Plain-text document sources
******

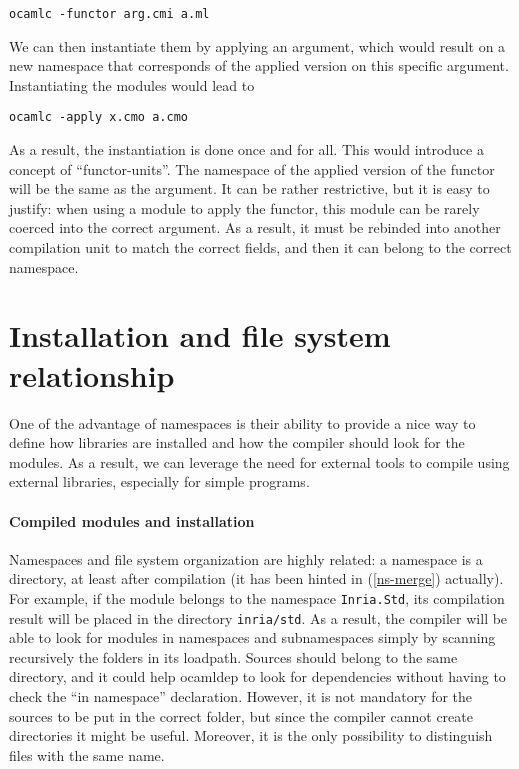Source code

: \begin{verbatim}
ocamlc -functor arg.cmi a.ml
\end{verbatim}

We can then instantiate them by applying an argument, which would result on
a new namespace that corresponds of the applied version on this specific
argument. Instantiating the modules would lead to 

\begin{verbatim}
ocamlc -apply x.cmo a.cmo 
\end{verbatim}

As a result, the instantiation is done once and for all. This would introduce a
concept of ``functor-units''. The namespace of the applied version of the
functor will be the same as the argument. It can be rather restrictive, but it
is easy to justify: when using a module to apply the functor, this module can be
rarely coerced into the correct argument. As a result, it must be rebinded into
another compilation unit to match the correct fields, and then it can belong to
the correct namespace.

\section{Installation and file system relationship}

One of the advantage of namespaces is their ability to provide a nice way to
define how libraries are installed and how the compiler should look for the
modules. As a result, we can leverage the need for external tools to compile
using external libraries, especially for simple programs.

\paragraph{Compiled modules and installation}

Namespaces and file system organization are highly related: a namespace is a
directory, at least after compilation (it has been hinted in (\ref{ns-merge})
actually). For example, if the module belongs to the namespace
\texttt{Inria.Std}, its compilation result will be placed in the directory
\texttt{inria/std}. As a result, the compiler will be able to look for modules
in namespaces and subnamespaces simply by scanning recursively the folders in
its loadpath. Sources should belong to the same directory, and it could help
ocamldep to look for dependencies without having to check the ``in namespace''
declaration. However, it is not mandatory for the sources to be put in the
correct folder, but since the compiler cannot create directories it might be
useful. Moreover, it is the only possibility to distinguish files with the same
name.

******

**Exercise objective**
Transcribe all of the lines above exactly as given. The pictures stay out.

**Task answer**
Source code

: \begin{verbatim}
ocamlc -functor arg.cmi a.ml
\end{verbatim}

We can then instantiate them by applying an argument, which would result on
a new namespace that corresponds of the applied version on this specific
argument. Instantiating the modules would lead to 

\begin{verbatim}
ocamlc -apply x.cmo a.cmo 
\end{verbatim}

As a result, the instantiation is done once and for all. This would introduce a
concept of ``functor-units''. The namespace of the applied version of the
functor will be the same as the argument. It can be rather restrictive, but it
is easy to justify: when using a module to apply the functor, this module can be
rarely coerced into the correct argument. As a result, it must be rebinded into
another compilation unit to match the correct fields, and then it can belong to
the correct namespace.

\section{Installation and file system relationship}

One of the advantage of namespaces is their ability to provide a nice way to
define how libraries are installed and how the compiler should look for the
modules. As a result, we can leverage the need for external tools to compile
using external libraries, especially for simple programs.

\paragraph{Compiled modules and installation}

Namespaces and file system organization are highly related: a namespace is a
directory, at least after compilation (it has been hinted in (\ref{ns-merge})
actually). For example, if the module belongs to the namespace
\texttt{Inria.Std}, its compilation result will be placed in the directory
\texttt{inria/std}. As a result, the compiler will be able to look for modules
in namespaces and subnamespaces simply by scanning recursively the folders in
its loadpath. Sources should belong to the same directory, and it could help
ocamldep to look for dependencies without having to check the ``in namespace''
declaration. However, it is not mandatory for the sources to be put in the
correct folder, but since the compiler cannot create directories it might be
useful. Moreover, it is the only possibility to distinguish files with the same
name.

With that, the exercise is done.